If the obese group in our sample is older than the nonobese group, then all or part of the increased CVD risk in obese persons could possibly due to the increase in age rather than their obesity. If age is another risk factor for CVD, and if obese and nonobese persons differ in age, then our estimate of the association between obesity and CVD will be overestimated, because of the additional burden of being older.

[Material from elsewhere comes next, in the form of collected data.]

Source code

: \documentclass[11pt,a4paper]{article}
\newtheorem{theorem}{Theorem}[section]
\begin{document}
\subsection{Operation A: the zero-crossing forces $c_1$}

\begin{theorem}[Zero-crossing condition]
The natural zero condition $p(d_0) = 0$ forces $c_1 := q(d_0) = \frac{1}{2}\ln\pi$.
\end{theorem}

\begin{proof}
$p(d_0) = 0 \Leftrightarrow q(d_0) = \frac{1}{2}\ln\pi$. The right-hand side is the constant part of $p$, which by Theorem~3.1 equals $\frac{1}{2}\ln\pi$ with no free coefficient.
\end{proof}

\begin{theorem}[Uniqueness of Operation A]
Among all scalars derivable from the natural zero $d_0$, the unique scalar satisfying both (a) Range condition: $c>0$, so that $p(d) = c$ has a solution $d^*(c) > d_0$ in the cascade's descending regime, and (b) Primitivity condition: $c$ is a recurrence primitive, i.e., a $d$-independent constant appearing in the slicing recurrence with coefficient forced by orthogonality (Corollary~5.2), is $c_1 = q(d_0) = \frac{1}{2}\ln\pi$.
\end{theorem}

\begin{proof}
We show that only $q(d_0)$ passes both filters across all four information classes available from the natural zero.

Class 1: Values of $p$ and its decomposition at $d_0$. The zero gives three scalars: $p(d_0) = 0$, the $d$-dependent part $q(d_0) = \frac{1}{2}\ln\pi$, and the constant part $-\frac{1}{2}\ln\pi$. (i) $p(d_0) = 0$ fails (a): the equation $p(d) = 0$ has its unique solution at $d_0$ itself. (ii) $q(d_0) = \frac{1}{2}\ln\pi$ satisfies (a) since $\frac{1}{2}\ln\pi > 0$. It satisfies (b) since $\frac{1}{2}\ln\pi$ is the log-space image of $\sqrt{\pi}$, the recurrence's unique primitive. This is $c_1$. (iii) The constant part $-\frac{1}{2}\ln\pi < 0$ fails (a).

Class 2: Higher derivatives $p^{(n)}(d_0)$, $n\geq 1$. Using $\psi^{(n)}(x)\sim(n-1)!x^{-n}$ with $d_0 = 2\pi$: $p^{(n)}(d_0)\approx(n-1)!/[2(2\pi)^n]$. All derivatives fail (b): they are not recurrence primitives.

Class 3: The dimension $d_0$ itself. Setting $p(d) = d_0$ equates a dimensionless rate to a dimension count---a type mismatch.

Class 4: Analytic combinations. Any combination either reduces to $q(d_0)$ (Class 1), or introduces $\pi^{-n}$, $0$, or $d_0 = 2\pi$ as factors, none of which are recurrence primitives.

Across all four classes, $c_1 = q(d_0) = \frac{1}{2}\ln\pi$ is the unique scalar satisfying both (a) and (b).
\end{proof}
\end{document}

In fact, in this data set, subjects who were 50+ were more likely to be obese (200/400 = 0.500) as compared to subjects younger than (100/600=0.167), as demonstrated by the table below.

Obese 
Not Obese 
Total 
Age 50+ 
200 
200 
400 
Age <50 
100 
500 
600 
Total 
300 
700 
1000 
In addition, older subjects were more likely to develop CVD (65/400 = 0.1625 versus 45/600 = 0.075).

Incident CVD 
No CVD 
Total 
Age 50+ 
65 
335 
400 
Age < 50 
45 
555 
600 
Total 
110 
890 
1000 
Thus, age meets the definition of a confounder (i.e., it is associated with the primary risk factor(obesity) and the outcome (CVD).
Determining Whether a Variable is a Confounder
There are different methods to determine whether a variable is a confounder or not.
 Some investigators perform formal tests of hypothesis to assess whether the variable is associated with the risk factor and with the outcome. To see how to do this for determining whether age is a confounder for the association between obesity and CVD, follow this link.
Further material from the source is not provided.